Every line of the records below that holds the word "detectors" should be copied out.

● Listed records:
+++
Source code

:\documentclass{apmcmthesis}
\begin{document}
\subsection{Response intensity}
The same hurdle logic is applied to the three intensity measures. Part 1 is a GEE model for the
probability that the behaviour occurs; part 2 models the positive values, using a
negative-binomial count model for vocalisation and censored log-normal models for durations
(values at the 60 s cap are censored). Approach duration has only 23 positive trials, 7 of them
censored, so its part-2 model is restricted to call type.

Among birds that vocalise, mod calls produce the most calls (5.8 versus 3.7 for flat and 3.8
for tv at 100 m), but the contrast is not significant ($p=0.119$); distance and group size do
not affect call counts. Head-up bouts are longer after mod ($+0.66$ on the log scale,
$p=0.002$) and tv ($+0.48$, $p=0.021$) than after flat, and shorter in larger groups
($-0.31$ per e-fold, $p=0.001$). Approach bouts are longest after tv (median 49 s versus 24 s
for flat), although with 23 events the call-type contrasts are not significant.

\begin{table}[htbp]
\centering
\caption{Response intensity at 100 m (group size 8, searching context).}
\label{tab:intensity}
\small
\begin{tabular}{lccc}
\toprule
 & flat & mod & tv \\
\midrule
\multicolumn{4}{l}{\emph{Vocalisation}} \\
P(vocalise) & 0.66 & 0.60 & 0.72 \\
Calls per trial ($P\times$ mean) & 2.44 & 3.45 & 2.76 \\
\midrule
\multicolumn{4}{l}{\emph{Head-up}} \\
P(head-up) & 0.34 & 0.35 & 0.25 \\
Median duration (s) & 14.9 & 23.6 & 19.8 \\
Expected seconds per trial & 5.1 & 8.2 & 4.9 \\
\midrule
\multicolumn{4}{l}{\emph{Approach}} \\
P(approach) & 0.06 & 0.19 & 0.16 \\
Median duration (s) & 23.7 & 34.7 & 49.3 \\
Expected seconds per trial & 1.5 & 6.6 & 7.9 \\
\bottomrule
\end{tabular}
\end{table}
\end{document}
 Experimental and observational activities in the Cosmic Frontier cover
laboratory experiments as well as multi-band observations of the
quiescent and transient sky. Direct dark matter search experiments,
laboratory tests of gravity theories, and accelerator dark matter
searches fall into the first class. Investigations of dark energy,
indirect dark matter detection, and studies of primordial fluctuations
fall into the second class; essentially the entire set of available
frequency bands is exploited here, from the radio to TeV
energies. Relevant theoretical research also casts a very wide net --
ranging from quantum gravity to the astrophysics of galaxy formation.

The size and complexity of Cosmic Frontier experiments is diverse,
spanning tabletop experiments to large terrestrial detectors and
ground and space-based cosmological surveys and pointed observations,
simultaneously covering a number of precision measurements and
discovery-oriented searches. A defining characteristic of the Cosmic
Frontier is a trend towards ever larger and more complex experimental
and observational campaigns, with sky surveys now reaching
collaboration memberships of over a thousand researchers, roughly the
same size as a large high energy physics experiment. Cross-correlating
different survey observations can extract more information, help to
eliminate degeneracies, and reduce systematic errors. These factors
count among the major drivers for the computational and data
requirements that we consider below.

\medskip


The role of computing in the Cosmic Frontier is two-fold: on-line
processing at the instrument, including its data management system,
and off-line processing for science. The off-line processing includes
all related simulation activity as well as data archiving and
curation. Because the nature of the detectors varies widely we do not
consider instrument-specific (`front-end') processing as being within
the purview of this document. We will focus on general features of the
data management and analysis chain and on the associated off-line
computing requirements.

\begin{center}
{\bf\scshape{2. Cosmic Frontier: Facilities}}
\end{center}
+++
● Output:
spanning tabletop experiments to large terrestrial detectors and
curation. Because the nature of the detectors varies widely we do not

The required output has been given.